Indeed, there are a number of federal actions that Biden can implement without Senate approval, like declaring a climate emergency and compelling strict regulations around coal- and gas-fired plants.

Some see Manchin’s hypocrisy as an opportunity to move forward with urgency. “Free at last. Let’s roll. Do it all and start it now,” tweeted Senator Sheldon Whitehouse (D-RI), who has long pushed stronger national action on climate and public awareness of climate “danger.”

“With continued climate options now closed, it’s now time for executive Beast Mode.” Optimistically, he is to look to bipartisan Congressional climate action.

Final Thoughts on Moving Climate Action Forward

Climate change has been among the top priorities of the Biden administration, whose actions on the issue include rejoining the Paris Climate Agreement and passage of an infrastructure bill with funding for renewable energy. Biden’s agenda, however, has stalled due to fossil fuel-influenced legislators, and a Supreme Court decision in June curtailed the ability of the Environmental Protection Agency to regulate power plant emissions.

To cities across the US, the climate crisis is tangible.

Perhaps climate action oppositionalists haven’t heard that cities across the country like Phoenix and LA are following the lead of Miami-Dade County, which created a chief heat officer position in April, 2021.

A July 14 Pew Research Center poll shows that the US public is divided on how to proceed forward to mitigate climate change.

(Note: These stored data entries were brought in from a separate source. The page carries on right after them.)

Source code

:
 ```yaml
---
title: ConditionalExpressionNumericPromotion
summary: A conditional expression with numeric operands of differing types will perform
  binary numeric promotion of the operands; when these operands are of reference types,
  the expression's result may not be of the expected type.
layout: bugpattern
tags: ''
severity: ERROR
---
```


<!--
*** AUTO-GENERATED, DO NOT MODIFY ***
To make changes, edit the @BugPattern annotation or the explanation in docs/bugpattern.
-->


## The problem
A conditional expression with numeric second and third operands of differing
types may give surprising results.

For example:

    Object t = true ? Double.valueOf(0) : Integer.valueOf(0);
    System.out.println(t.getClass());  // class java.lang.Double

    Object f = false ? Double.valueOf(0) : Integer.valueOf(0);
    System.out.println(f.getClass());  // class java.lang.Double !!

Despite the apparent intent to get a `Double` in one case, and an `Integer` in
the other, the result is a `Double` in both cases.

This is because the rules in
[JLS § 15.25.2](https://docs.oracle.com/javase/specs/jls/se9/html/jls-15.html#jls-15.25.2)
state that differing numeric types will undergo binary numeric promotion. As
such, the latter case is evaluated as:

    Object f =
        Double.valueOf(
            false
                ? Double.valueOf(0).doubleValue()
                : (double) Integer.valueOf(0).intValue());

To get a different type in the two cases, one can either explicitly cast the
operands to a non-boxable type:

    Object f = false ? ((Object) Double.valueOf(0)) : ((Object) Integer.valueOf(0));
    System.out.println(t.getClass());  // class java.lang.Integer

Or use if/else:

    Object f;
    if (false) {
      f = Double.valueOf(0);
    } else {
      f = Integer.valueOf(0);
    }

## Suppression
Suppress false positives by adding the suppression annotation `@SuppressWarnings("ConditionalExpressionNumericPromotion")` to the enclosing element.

  • 58% say the federal government is doing too little to reduce the effects of global climate change.
  • 18% say it is doing too much.
  • 22% say it is doing about the right amount.
  • Democrats are much more likely than Republicans to say the federal government is doing too little to reduce the effects of climate change: 82% vs. 28%.

One thing is certain: broad swatches of people in the US have experienced environmental problems in their local area. Until Congress moves ahead with bipartisan policies to confront the climate crisis, it will be up to state and local officials to confront the greatest challenge the world has ever experienced.